FieldTypeRequiredDescription
modelstringYesThe model to use
messagesarrayYesArray of message objects
quality_risk_thresholdnumberNoHallucination risk threshold (0-1). Responses above this may be flagged or autocorrected. Default: 0.7

Example Request

curl -X POST https://sandbox-api.pegasi.ai/v1/chat/completions \
-H "Authorization: Bearer YOUR_TOKEN" \
-H "Content-Type: application/json" \
-d '{"model":"pegasi-1","messages":[{"role":"user","content":"Hello!"}]}'

Using OpenAI's Python SDK

You can use the OpenAI Python SDK to call this endpoint with minimal changes.
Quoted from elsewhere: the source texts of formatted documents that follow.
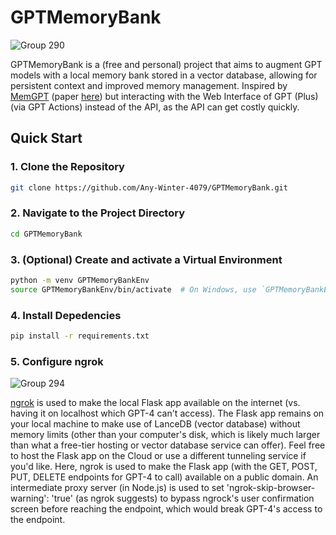 # GPTMemoryBank


![Group 290](https://github.com/Any-Winter-4079/GPTMemoryBank/assets/50542132/59f9db07-886f-4397-b10e-35e44d5553b8)


GPTMemoryBank is a (free and personal) project that aims to augment GPT models with a local memory bank stored in a vector database, allowing for persistent context and improved memory management. Inspired by [MemGPT](https://github.com/cpacker/MemGPT) (paper [here](https://arxiv.org/pdf/2310.08560.pdf))  but interacting with the Web Interface of GPT (Plus) (via GPT Actions) instead of the API, as the API can get costly quickly.

## Quick Start

### 1. Clone the Repository
```bash
git clone https://github.com/Any-Winter-4079/GPTMemoryBank.git
```

### 2. Navigate to the Project Directory
```bash
cd GPTMemoryBank
```


### 3. (Optional) Create and activate a Virtual Environment
```bash
python -m venv GPTMemoryBankEnv
source GPTMemoryBankEnv/bin/activate  # On Windows, use `GPTMemoryBankEnv\Scripts\activate`
```

### 4. Install Depedencies
```bash
pip install -r requirements.txt
```

### 5. Configure ngrok

![Group 294](https://github.com/Any-Winter-4079/GPTMemoryBank/assets/50542132/e306cdc5-4d47-450f-a310-94dfb827747a)



[ngrok](https://ngrok.com/) is used to make the local Flask app available on the internet (vs. having it on localhost which GPT-4 can't access).
The Flask app remains on your local machine to make use of LanceDB (vector database) without memory limits (other than your computer's disk, which is likely much larger than what a free-tier hosting or vector database service can offer). Feel free to host the Flask app on the Cloud or use a different tunneling service if you'd like. Here, ngrok is used to make the Flask app (with the GET, POST, PUT, DELETE endpoints for GPT-4 to call) available on a public domain. An intermediate proxy server (in Node.js) is used to set 'ngrok-skip-browser-warning': 'true' (as ngrok suggests) to bypass ngrock's user confirmation screen before reaching the endpoint, which would break GPT-4's access to the endpoint.
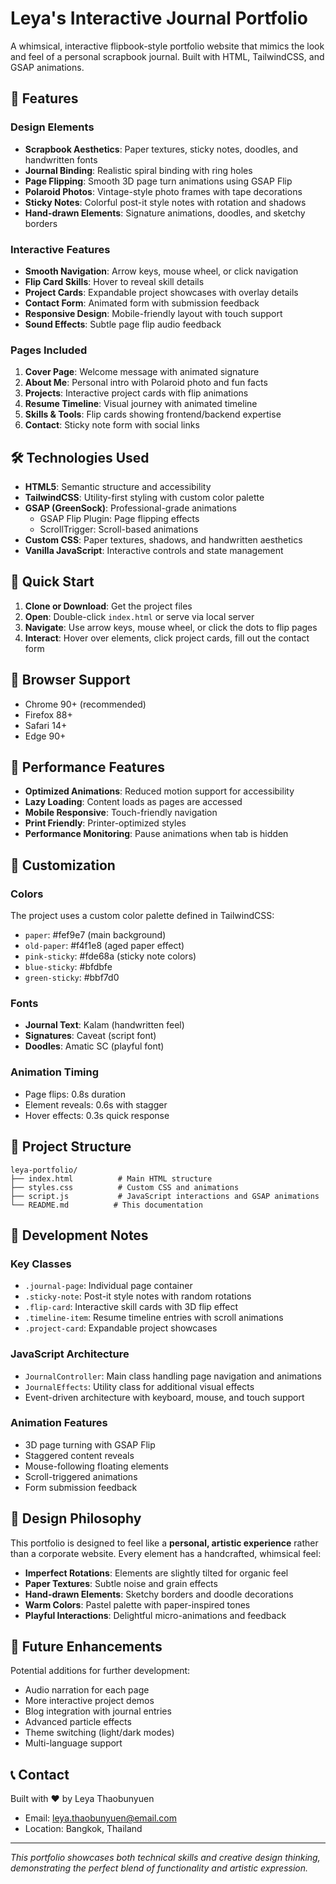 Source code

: # Leya's Interactive Journal Portfolio

A whimsical, interactive flipbook-style portfolio website that mimics the look and feel of a personal scrapbook journal. Built with HTML, TailwindCSS, and GSAP animations.

## 🎨 Features

### Design Elements
- **Scrapbook Aesthetics**: Paper textures, sticky notes, doodles, and handwritten fonts
- **Journal Binding**: Realistic spiral binding with ring holes
- **Page Flipping**: Smooth 3D page turn animations using GSAP Flip
- **Polaroid Photos**: Vintage-style photo frames with tape decorations
- **Sticky Notes**: Colorful post-it style notes with rotation and shadows
- **Hand-drawn Elements**: Signature animations, doodles, and sketchy borders

### Interactive Features
- **Smooth Navigation**: Arrow keys, mouse wheel, or click navigation
- **Flip Card Skills**: Hover to reveal skill details
- **Project Cards**: Expandable project showcases with overlay details
- **Contact Form**: Animated form with submission feedback
- **Responsive Design**: Mobile-friendly layout with touch support
- **Sound Effects**: Subtle page flip audio feedback

### Pages Included
1. **Cover Page**: Welcome message with animated signature
2. **About Me**: Personal intro with Polaroid photo and fun facts
3. **Projects**: Interactive project cards with flip animations
4. **Resume Timeline**: Visual journey with animated timeline
5. **Skills & Tools**: Flip cards showing frontend/backend expertise
6. **Contact**: Sticky note form with social links

## 🛠️ Technologies Used

- **HTML5**: Semantic structure and accessibility
- **TailwindCSS**: Utility-first styling with custom color palette
- **GSAP (GreenSock)**: Professional-grade animations
  - GSAP Flip Plugin: Page flipping effects
  - ScrollTrigger: Scroll-based animations
- **Custom CSS**: Paper textures, shadows, and handwritten aesthetics
- **Vanilla JavaScript**: Interactive controls and state management

## 🚀 Quick Start

1. **Clone or Download**: Get the project files
2. **Open**: Double-click `index.html` or serve via local server
3. **Navigate**: Use arrow keys, mouse wheel, or click the dots to flip pages
4. **Interact**: Hover over elements, click project cards, fill out the contact form

## 📱 Browser Support

- Chrome 90+ (recommended)
- Firefox 88+
- Safari 14+
- Edge 90+

## 🎯 Performance Features

- **Optimized Animations**: Reduced motion support for accessibility
- **Lazy Loading**: Content loads as pages are accessed
- **Mobile Responsive**: Touch-friendly navigation
- **Print Friendly**: Printer-optimized styles
- **Performance Monitoring**: Pause animations when tab is hidden

## 🎨 Customization

### Colors
The project uses a custom color palette defined in TailwindCSS:
- `paper`: #fef9e7 (main background)
- `old-paper`: #f4f1e8 (aged paper effect)
- `pink-sticky`: #fde68a (sticky note colors)
- `blue-sticky`: #bfdbfe
- `green-sticky`: #bbf7d0

### Fonts
- **Journal Text**: Kalam (handwritten feel)
- **Signatures**: Caveat (script font)
- **Doodles**: Amatic SC (playful font)

### Animation Timing
- Page flips: 0.8s duration
- Element reveals: 0.6s with stagger
- Hover effects: 0.3s quick response

## 📐 Project Structure

```
leya-portfolio/
├── index.html          # Main HTML structure
├── styles.css          # Custom CSS and animations
├── script.js           # JavaScript interactions and GSAP animations
└── README.md          # This documentation
```

## 🔧 Development Notes

### Key Classes
- `.journal-page`: Individual page container
- `.sticky-note`: Post-it style notes with random rotations
- `.flip-card`: Interactive skill cards with 3D flip effect
- `.timeline-item`: Resume timeline entries with scroll animations
- `.project-card`: Expandable project showcases

### JavaScript Architecture
- `JournalController`: Main class handling page navigation and animations
- `JournalEffects`: Utility class for additional visual effects
- Event-driven architecture with keyboard, mouse, and touch support

### Animation Features
- 3D page turning with GSAP Flip
- Staggered content reveals
- Mouse-following floating elements
- Scroll-triggered animations
- Form submission feedback

## 🎨 Design Philosophy

This portfolio is designed to feel like a **personal, artistic experience** rather than a corporate website. Every element has a handcrafted, whimsical feel:

- **Imperfect Rotations**: Elements are slightly tilted for organic feel
- **Paper Textures**: Subtle noise and grain effects
- **Hand-drawn Elements**: Sketchy borders and doodle decorations
- **Warm Colors**: Pastel palette with paper-inspired tones
- **Playful Interactions**: Delightful micro-animations and feedback

## 🌟 Future Enhancements

Potential additions for further development:
- Audio narration for each page
- More interactive project demos
- Blog integration with journal entries
- Advanced particle effects
- Theme switching (light/dark modes)
- Multi-language support

## 📞 Contact

Built with ❤️ by Leya Thaobunyuen
- Email: leya.thaobunyuen@email.com
- Location: Bangkok, Thailand

---

*This portfolio showcases both technical skills and creative design thinking, demonstrating the perfect blend of functionality and artistic expression.*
Simply set the base_url to Pegasi's endpoint and use your Pegasi API key.

Basic Usage

from openai import OpenAI

client = OpenAI(
api_key="YOUR_PEGASI_KEY", # Use your Pegasi API key
base_url="https://sandbox-api.pegasi.ai/v1", # Pegasi API base URL
)

chat_completion = client.chat.completions.create(
model="router",
messages=[
{"role": "user", "content": "Net income of JPM 1H25?"},
],
)

Routing Across Models

To route across a subset of models, specify the array of whitelisted origins:

chat_completion = client.chat.completions.create(
model="router",
messages=[{"role": "user", "content": "Net income of JPM 1H25?"}],
extra_body={
"models": ["gpt-4.1-mini", "claude-4"]
}
)

Cost and Willingness to Pay

Specify a max cost and willingness to pay for a 10% improvement on model quality:

chat_completion = client.chat.completions.create(
model="router",
messages=[{"role": "user", "content": "Hello world!"}],
extra_body={
"models": ["gpt-4.1-mini", "claude-4"],
"max_cost": 0.02,
"willingness_to_pay": 0.01
},
)

Attaching Metadata

Attach metadata (e.g., user, region) to each request:

chat_completion = client.chat.completions.create(
model="router",
messages=[{"role": "user", "content": "Summarize earning transcripts"}],
extra_body={
"models": ["gpt-4.1-mini", "claude-4"],
"max_cost": 0.02,
"willingness_to_pay": 0.01,
"quality_risk_threshold": 0.7,
"extra": {
"ip": "123.123.123.123",
"Timezone": "UTC+0",
"Country": "US",
"City": "New York",
}
},
)

quality_risk_threshold: Set this parameter (0–1) to control hallucination detection and autocorrection. Responses with a detected risk above this threshold may be flagged or autocorrected automatically.